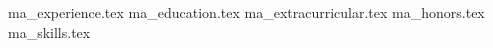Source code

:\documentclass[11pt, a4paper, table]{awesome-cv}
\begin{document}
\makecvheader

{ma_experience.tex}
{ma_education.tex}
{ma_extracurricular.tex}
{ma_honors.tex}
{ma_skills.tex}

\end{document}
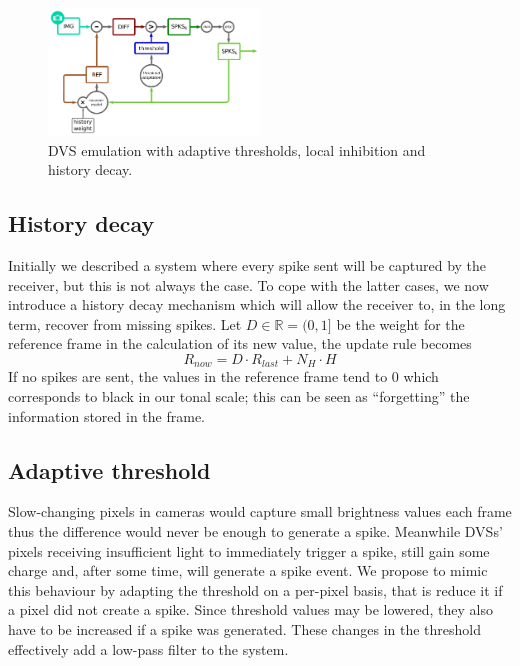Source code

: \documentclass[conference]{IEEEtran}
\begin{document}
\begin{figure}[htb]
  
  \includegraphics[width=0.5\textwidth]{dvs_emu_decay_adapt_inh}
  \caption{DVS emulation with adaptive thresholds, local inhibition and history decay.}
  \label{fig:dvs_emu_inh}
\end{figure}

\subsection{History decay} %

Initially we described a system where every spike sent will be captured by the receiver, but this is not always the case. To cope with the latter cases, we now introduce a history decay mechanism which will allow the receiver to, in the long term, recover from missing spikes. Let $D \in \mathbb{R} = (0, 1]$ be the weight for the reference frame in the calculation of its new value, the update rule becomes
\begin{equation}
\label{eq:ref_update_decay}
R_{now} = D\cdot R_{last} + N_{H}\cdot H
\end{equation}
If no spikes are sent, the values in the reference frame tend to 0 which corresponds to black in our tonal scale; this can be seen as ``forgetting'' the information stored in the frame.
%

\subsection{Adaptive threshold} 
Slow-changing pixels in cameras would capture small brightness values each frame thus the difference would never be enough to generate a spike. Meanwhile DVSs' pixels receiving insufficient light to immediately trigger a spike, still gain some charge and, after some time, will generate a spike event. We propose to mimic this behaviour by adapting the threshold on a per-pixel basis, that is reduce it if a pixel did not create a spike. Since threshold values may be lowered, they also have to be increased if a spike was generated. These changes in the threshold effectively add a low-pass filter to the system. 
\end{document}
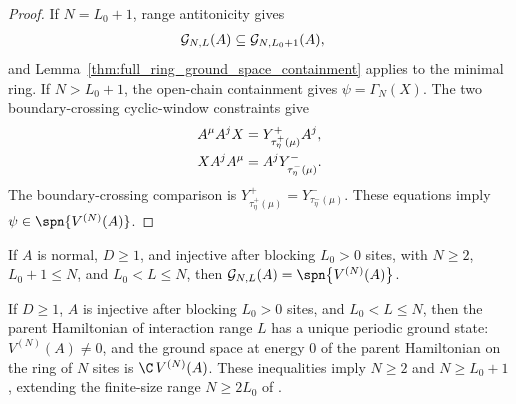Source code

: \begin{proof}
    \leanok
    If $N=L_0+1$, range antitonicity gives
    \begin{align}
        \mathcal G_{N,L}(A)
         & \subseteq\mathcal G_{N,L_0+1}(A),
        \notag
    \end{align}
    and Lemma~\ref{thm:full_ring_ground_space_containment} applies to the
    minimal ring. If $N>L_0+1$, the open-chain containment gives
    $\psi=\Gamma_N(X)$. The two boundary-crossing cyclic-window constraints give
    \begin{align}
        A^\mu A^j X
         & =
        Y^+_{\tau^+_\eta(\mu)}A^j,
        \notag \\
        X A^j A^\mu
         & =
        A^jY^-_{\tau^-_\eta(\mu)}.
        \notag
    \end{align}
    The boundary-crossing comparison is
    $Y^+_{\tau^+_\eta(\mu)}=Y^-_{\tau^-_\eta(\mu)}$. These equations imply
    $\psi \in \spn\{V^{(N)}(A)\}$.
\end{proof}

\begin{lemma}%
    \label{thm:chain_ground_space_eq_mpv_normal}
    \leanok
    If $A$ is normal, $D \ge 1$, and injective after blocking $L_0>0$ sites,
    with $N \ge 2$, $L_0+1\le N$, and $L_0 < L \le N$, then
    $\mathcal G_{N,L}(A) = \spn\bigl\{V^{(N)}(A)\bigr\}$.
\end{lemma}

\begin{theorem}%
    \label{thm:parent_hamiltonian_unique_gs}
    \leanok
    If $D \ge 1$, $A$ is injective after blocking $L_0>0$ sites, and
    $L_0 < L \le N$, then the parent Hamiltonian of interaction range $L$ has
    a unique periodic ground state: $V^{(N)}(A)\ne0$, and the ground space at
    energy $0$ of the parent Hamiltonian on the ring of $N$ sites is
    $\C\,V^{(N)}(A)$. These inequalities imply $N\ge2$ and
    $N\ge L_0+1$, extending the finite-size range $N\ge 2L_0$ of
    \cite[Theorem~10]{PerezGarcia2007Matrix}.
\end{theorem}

[Assignment]: Apart from the pictures, restate all of the listing above exactly.

[Solution]:
Source code

:\documentclass[11pt, a4paper, table]{awesome-cv}
\begin{document}
\makecvheader

{ma_experience.tex}
{ma_education.tex}
{ma_extracurricular.tex}
{ma_honors.tex}
{ma_skills.tex}

\end{document}
Source code

: \documentclass[conference]{IEEEtran}
\begin{document}
\begin{figure}[htb]
  
  \includegraphics[width=0.5\textwidth]{dvs_emu_decay_adapt_inh}
  \caption{DVS emulation with adaptive thresholds, local inhibition and history decay.}
  \label{fig:dvs_emu_inh}
\end{figure}

\subsection{History decay} %

Initially we described a system where every spike sent will be captured by the receiver, but this is not always the case. To cope with the latter cases, we now introduce a history decay mechanism which will allow the receiver to, in the long term, recover from missing spikes. Let $D \in \mathbb{R} = (0, 1]$ be the weight for the reference frame in the calculation of its new value, the update rule becomes
\begin{equation}
\label{eq:ref_update_decay}
R_{now} = D\cdot R_{last} + N_{H}\cdot H
\end{equation}
If no spikes are sent, the values in the reference frame tend to 0 which corresponds to black in our tonal scale; this can be seen as ``forgetting'' the information stored in the frame.
%

\subsection{Adaptive threshold} 
Slow-changing pixels in cameras would capture small brightness values each frame thus the difference would never be enough to generate a spike. Meanwhile DVSs' pixels receiving insufficient light to immediately trigger a spike, still gain some charge and, after some time, will generate a spike event. We propose to mimic this behaviour by adapting the threshold on a per-pixel basis, that is reduce it if a pixel did not create a spike. Since threshold values may be lowered, they also have to be increased if a spike was generated. These changes in the threshold effectively add a low-pass filter to the system. 
\end{document}
Source code

: \begin{proof}
    \leanok
    If $N=L_0+1$, range antitonicity gives
    \begin{align}
        \mathcal G_{N,L}(A)
         & \subseteq\mathcal G_{N,L_0+1}(A),
        \notag
    \end{align}
    and Lemma~\ref{thm:full_ring_ground_space_containment} applies to the
    minimal ring. If $N>L_0+1$, the open-chain containment gives
    $\psi=\Gamma_N(X)$. The two boundary-crossing cyclic-window constraints give
    \begin{align}
        A^\mu A^j X
         & =
        Y^+_{\tau^+_\eta(\mu)}A^j,
        \notag \\
        X A^j A^\mu
         & =
        A^jY^-_{\tau^-_\eta(\mu)}.
        \notag
    \end{align}
    The boundary-crossing comparison is
    $Y^+_{\tau^+_\eta(\mu)}=Y^-_{\tau^-_\eta(\mu)}$. These equations imply
    $\psi \in \spn\{V^{(N)}(A)\}$.
\end{proof}

\begin{lemma}%
    \label{thm:chain_ground_space_eq_mpv_normal}
    \leanok
    If $A$ is normal, $D \ge 1$, and injective after blocking $L_0>0$ sites,
    with $N \ge 2$, $L_0+1\le N$, and $L_0 < L \le N$, then
    $\mathcal G_{N,L}(A) = \spn\bigl\{V^{(N)}(A)\bigr\}$.
\end{lemma}

\begin{theorem}%
    \label{thm:parent_hamiltonian_unique_gs}
    \leanok
    If $D \ge 1$, $A$ is injective after blocking $L_0>0$ sites, and
    $L_0 < L \le N$, then the parent Hamiltonian of interaction range $L$ has
    a unique periodic ground state: $V^{(N)}(A)\ne0$, and the ground space at
    energy $0$ of the parent Hamiltonian on the ring of $N$ sites is
    $\C\,V^{(N)}(A)$. These inequalities imply $N\ge2$ and
    $N\ge L_0+1$, extending the finite-size range $N\ge 2L_0$ of
    \cite[Theorem~10]{PerezGarcia2007Matrix}.
\end{theorem}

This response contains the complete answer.